En se référant à l’intensité des polémiques sur internet, on pourrait résumer le thème de la semaine d’une formule: “à dix jours de l’échéance prends garde à tes amis!”
Le faux ami et le mauvais génie
A chacun les siens, et à chacun ses emmerdements. Pour Marine Le Pen, il y a un faux-ami et un mauvais génie. Le faux ami, c’est ce député néo-nazi estonien, à qui elle a accordé de bonne grâce un selfie dans une posture symbolique des mouvements suprémacistes blancs. La présidente du Rassemblement National affirme qu’elle ignorait la signification du geste que son “ami” lui proposait de faire de concert avec lui. C’est sans doute vrai. Elle a probablement été piégée. En revanche elle aura bien du mal à expliquer qu’elle ignorait qui était l’individu, néo-nazi de notoriété publique, raciste revendiqué. Indépendamment de la gestuelle, poser avec lui pour un selfie n’était sans doute pas la meilleure façon de rassurer ces électeurs qu’elle espère attirer d’ici l’élection sur sa ligne politique simplement anti-macron. Le mauvais génie de Marine Le Pen c’est Steve Bannon, l’ancien conseiller de Donald Trump, venu sur le continent pour dit-il, “planter un pieu dans le cœur de l’Europe”, et qu’elle a rencontré à plusieurs reprises. La semaine dernière l’émission de France2 “envoyé spécial” révélait que le propre compagnon de Marine Le Pen, Louis Aliot, avait invité l’activiste américain à venir participer à leurs côtés, à Paris, à des réunions “secrètes” en compagnie de hauts fonctionnaires. Là encore cela tombe bien mal. Donner l’impression de comploter avec un homme qui dit ouvertement qu’il est en guerre contre l’Europe”, n’est pas l’idéal pour quelqu’un qui se prétend le dernier rempart de la République Française contre le parti de l’Etranger!
La boule puante
Pour Jean-Luc Mélenchon ce sont plutôt les anciens amis qui posent problème. Après le départ d’un de ses plus proches, Thomas Guenolé, qui avait claqué la porte à la mi-avril, en dénonçant ses comportements d’autocrate, et le mélange des genres entretenu avec sa compagne Sophia Chirikou, c’est un élu régional du parti, animateur de sa campagne présidentielle qui le quitte pour appeler à voter… Front National! La pilule n’est pas facile à avaler. L’élu en question, Andréa Kotarac, avait déjà jeté le trouble en répondant à une convocation de Poutine, pour un rassemblement des populistes européens en Crimée. Il expliquait alors que sa présence aux côtés du Front National pour soutenir le maître du Kremlin, n’était pas un problème pour la France Insoumise, et Jean-Luc Mélenchon n’avait pas jugé utile de le démentir. Il doit le regretter amèrement. Car aujourd’hui, la seule défense possible du patron de la France Insoumise est sur le registre de la “trahison”, voire du complot: “Kotarac est le nom d’une boule puante de fin de campagne. Un coup monté”. Monté par qui? Il n’a pas osé préciser. Mais cet épisode pourrait contribuer à faire réduire encore la peau de chagrin de son électorat potentiel.

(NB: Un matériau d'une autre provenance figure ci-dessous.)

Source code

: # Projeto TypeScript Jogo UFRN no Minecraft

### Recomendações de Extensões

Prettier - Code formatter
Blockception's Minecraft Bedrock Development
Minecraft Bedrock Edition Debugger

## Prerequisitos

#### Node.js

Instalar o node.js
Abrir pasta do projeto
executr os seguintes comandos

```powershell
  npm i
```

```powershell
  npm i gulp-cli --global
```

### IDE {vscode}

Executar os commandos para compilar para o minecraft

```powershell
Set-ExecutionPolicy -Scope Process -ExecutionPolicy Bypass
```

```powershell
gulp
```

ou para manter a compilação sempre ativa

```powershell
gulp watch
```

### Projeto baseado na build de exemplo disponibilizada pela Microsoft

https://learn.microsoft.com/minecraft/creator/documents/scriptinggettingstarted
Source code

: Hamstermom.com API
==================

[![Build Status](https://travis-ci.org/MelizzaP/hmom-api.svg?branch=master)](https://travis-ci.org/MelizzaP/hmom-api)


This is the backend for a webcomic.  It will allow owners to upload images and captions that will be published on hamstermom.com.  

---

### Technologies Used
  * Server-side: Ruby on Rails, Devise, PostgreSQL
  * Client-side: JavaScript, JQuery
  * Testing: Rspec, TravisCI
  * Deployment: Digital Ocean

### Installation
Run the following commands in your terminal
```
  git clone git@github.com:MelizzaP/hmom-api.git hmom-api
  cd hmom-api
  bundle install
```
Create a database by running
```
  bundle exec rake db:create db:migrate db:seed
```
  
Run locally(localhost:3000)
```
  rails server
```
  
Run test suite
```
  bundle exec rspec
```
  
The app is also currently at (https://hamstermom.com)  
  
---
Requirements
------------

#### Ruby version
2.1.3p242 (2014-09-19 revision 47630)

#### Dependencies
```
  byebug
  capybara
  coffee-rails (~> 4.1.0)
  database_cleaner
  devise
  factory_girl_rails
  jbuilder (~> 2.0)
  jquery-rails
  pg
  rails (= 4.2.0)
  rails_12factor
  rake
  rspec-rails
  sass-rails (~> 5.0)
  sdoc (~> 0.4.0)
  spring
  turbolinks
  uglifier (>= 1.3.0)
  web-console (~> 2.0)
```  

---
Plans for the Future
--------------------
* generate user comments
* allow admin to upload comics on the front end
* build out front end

Pas touche à la statue du commandeur
Dans le cas de Raphaël Glucksmann, on ne peut même pas dire qu’il s’agisse de ses amis. Les gens qui se mettent aujourd’hui en travers de sa route, déjà bien étroite, sont des anciens ministres socialistes, ministres à une époque ou lui-même était bien loin du Parti socialiste, ignorant alors sans doute qu’il pourrait un jour être appelé à le représenter. Mais aujourd’hui quand il parle, c’est le PS qui s’exprime par sa bouche, ainsi l’a voulu la nouvelle direction du Parti socialiste emmenée par Olivier Faure. Et quand il s’attaque à la statue du commandeur, en dénonçant l’attitude de François Mitterrand lors de la guerre d’extermination du Rwanda, qualifiant le président socialiste de “complice du génocide”, le banc et l’arrière banc du Parti socialiste se révolte. Les 23 anciens ministres socialistes réclament des excuses ou à tout le moins une mise au point d’Olivier Faure se désolidarisant de son poulain. Evidemment ça fait désordre. Auprès des militants qui hésitaient déjà à s’aligner en rang derrière l’essayiste, qui n’est pas du sérail, et apparait plus comme un représentant de la bourgeoisie éclairée parisienne que du “peuple de gauche”. Et cela met dans l’embarras le premier secrétaire sommé par les caciques de son parti de désavouer son poulain à deux semaines du scrutin. Et qu’importe la vérité historique et les questions légitimes que pose l’aveuglement du Président de la République de l’époque et son obstination à soutenir les auteurs du génocide. Ces questions, Raphaël Glucksmann les soulève à raison. Mais l’enjeu du moment, c’est l’élection européenne.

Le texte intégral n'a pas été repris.